ABOUT THIS EXERCISE:
Quote every line below exactly and skip any picture.

RECORD EXCERPTS:
+-------+

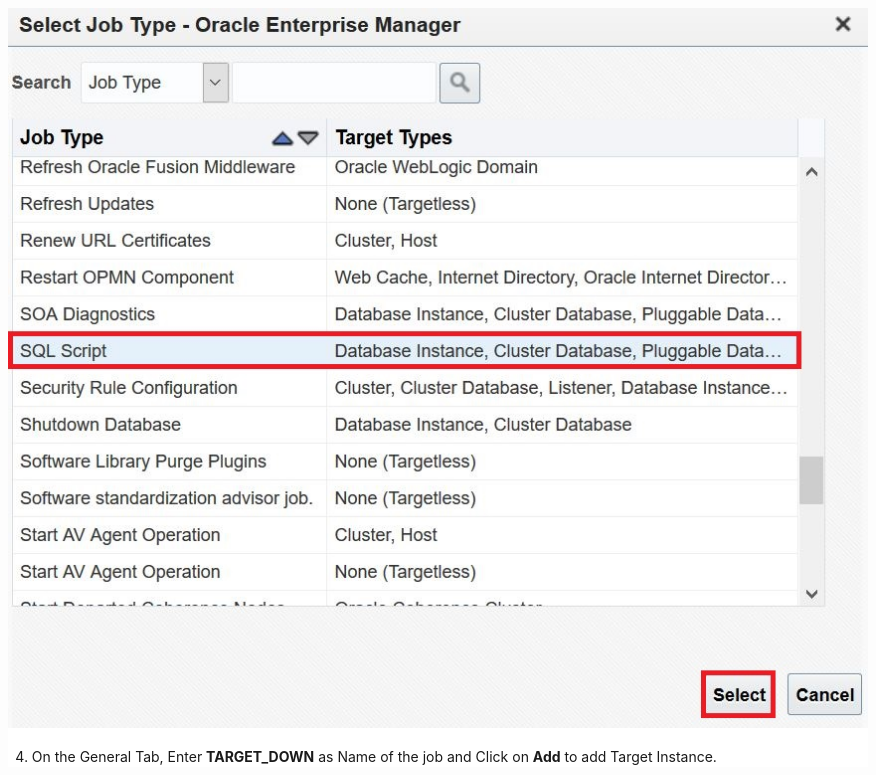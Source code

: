   ![](images/sql_job.jpg " ")

4. On the General Tab, Enter **TARGET_DOWN** as Name of the job and Click on **Add** to add Target Instance.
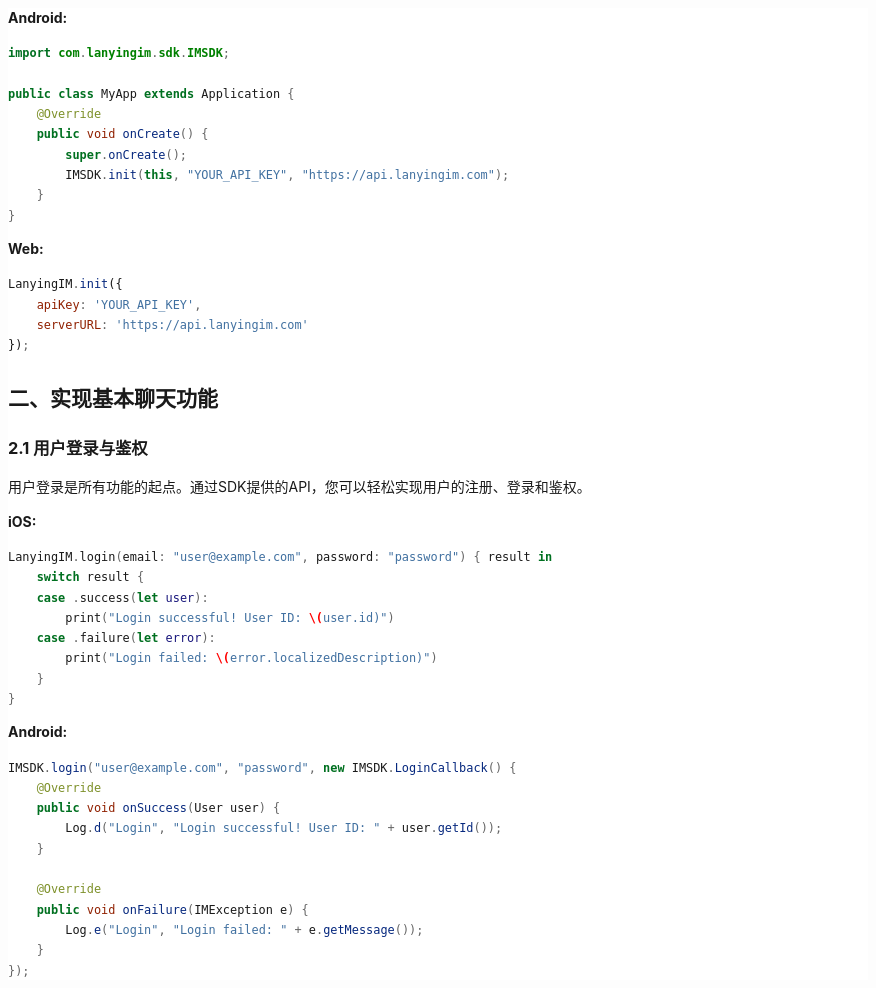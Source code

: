 **Android:**
```java
import com.lanyingim.sdk.IMSDK;

public class MyApp extends Application {
    @Override
    public void onCreate() {
        super.onCreate();
        IMSDK.init(this, "YOUR_API_KEY", "https://api.lanyingim.com");
    }
}
```

**Web:**
```javascript
LanyingIM.init({
    apiKey: 'YOUR_API_KEY',
    serverURL: 'https://api.lanyingim.com'
});
```

## 二、实现基本聊天功能

### 2.1 用户登录与鉴权

用户登录是所有功能的起点。通过SDK提供的API，您可以轻松实现用户的注册、登录和鉴权。

**iOS:**
```swift
LanyingIM.login(email: "user@example.com", password: "password") { result in
    switch result {
    case .success(let user):
        print("Login successful! User ID: \(user.id)")
    case .failure(let error):
        print("Login failed: \(error.localizedDescription)")
    }
}
```

**Android:**
```java
IMSDK.login("user@example.com", "password", new IMSDK.LoginCallback() {
    @Override
    public void onSuccess(User user) {
        Log.d("Login", "Login successful! User ID: " + user.getId());
    }

    @Override
    public void onFailure(IMException e) {
        Log.e("Login", "Login failed: " + e.getMessage());
    }
});
```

+-------+

TASK RESPONSE:
Source code

:   ![](images/sql_job.jpg " ")

4. On the General Tab, Enter **TARGET_DOWN** as Name of the job and Click on **Add** to add Target Instance.
Source code

: **Android:**
```java
import com.lanyingim.sdk.IMSDK;

public class MyApp extends Application {
    @Override
    public void onCreate() {
        super.onCreate();
        IMSDK.init(this, "YOUR_API_KEY", "https://api.lanyingim.com");
    }
}
```

**Web:**
```javascript
LanyingIM.init({
    apiKey: 'YOUR_API_KEY',
    serverURL: 'https://api.lanyingim.com'
});
```

## 二、实现基本聊天功能

### 2.1 用户登录与鉴权

用户登录是所有功能的起点。通过SDK提供的API，您可以轻松实现用户的注册、登录和鉴权。

**iOS:**
```swift
LanyingIM.login(email: "user@example.com", password: "password") { result in
    switch result {
    case .success(let user):
        print("Login successful! User ID: \(user.id)")
    case .failure(let error):
        print("Login failed: \(error.localizedDescription)")
    }
}
```

**Android:**
```java
IMSDK.login("user@example.com", "password", new IMSDK.LoginCallback() {
    @Override
    public void onSuccess(User user) {
        Log.d("Login", "Login successful! User ID: " + user.getId());
    }

    @Override
    public void onFailure(IMException e) {
        Log.e("Login", "Login failed: " + e.getMessage());
    }
});
```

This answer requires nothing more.